What the exercise asks: In the records below, which lines include "passwd"? Copy them.

Task data:
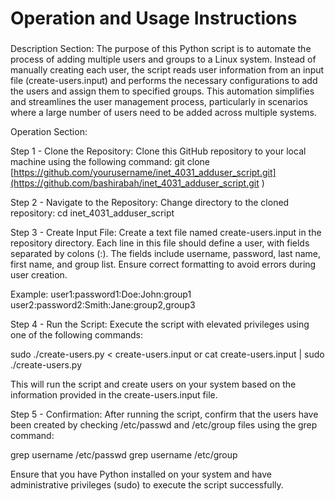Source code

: # Operation and Usage Instructions

###

Description Section:
The purpose of this Python script is to automate the process of adding multiple users and groups to a Linux system. Instead of manually creating each user, the script reads user information from an input file (create-users.input) and performs the necessary configurations to add the users and assign them to specified groups. This automation simplifies and streamlines the user management process, particularly in scenarios where a large number of users need to be added across multiple systems.

Operation Section:

Step 1 - Clone the Repository: 
Clone this GitHub repository to your local machine using the following command:
git clone [https://github.com/yourusername/inet_4031_adduser_script.git](https://github.com/bashirabah/inet_4031_adduser_script.git )

Step 2 - Navigate to the Repository: 
Change directory to the cloned repository:
cd inet_4031_adduser_script

Step 3 - Create Input File: 
Create a text file named create-users.input in the repository directory. Each line in this file should define a user, with fields separated by colons (:). The fields include username, password, last name, first name, and group list. Ensure correct formatting to avoid errors during user creation.

Example:
user1:password1:Doe:John:group1
user2:password2:Smith:Jane:group2,group3

Step 4 - Run the Script: 
Execute the script with elevated privileges using one of the following commands:

sudo ./create-users.py < create-users.input or cat create-users.input | sudo ./create-users.py

This will run the script and create users on your system based on the information provided in the create-users.input file.

Step 5 - Confirmation: 
After running the script, confirm that the users have been created by checking /etc/passwd and /etc/group files using the grep command:

grep username /etc/passwd
grep username /etc/group

Ensure that you have Python installed on your system and have administrative privileges (sudo) to execute the script successfully. 
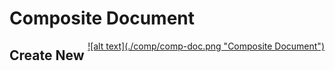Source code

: # Composite Document
<a href="images/comp/comp-doc.png" data-lightbox="comp-document" data-title="Composite Document Editor" style="display: block; float:right;">
  ![alt text](./comp/comp-doc.png "Composite Document")
</a>

## Create New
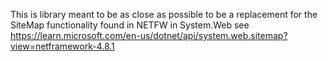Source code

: This is library meant to be as close as possible to be a replacement for the SiteMap functionality found in NETFW in System.Web see https://learn.microsoft.com/en-us/dotnet/api/system.web.sitemap?view=netframework-4.8.1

Result below:
After running the script, confirm that the users have been created by checking /etc/passwd and /etc/group files using the grep command:
grep username /etc/passwd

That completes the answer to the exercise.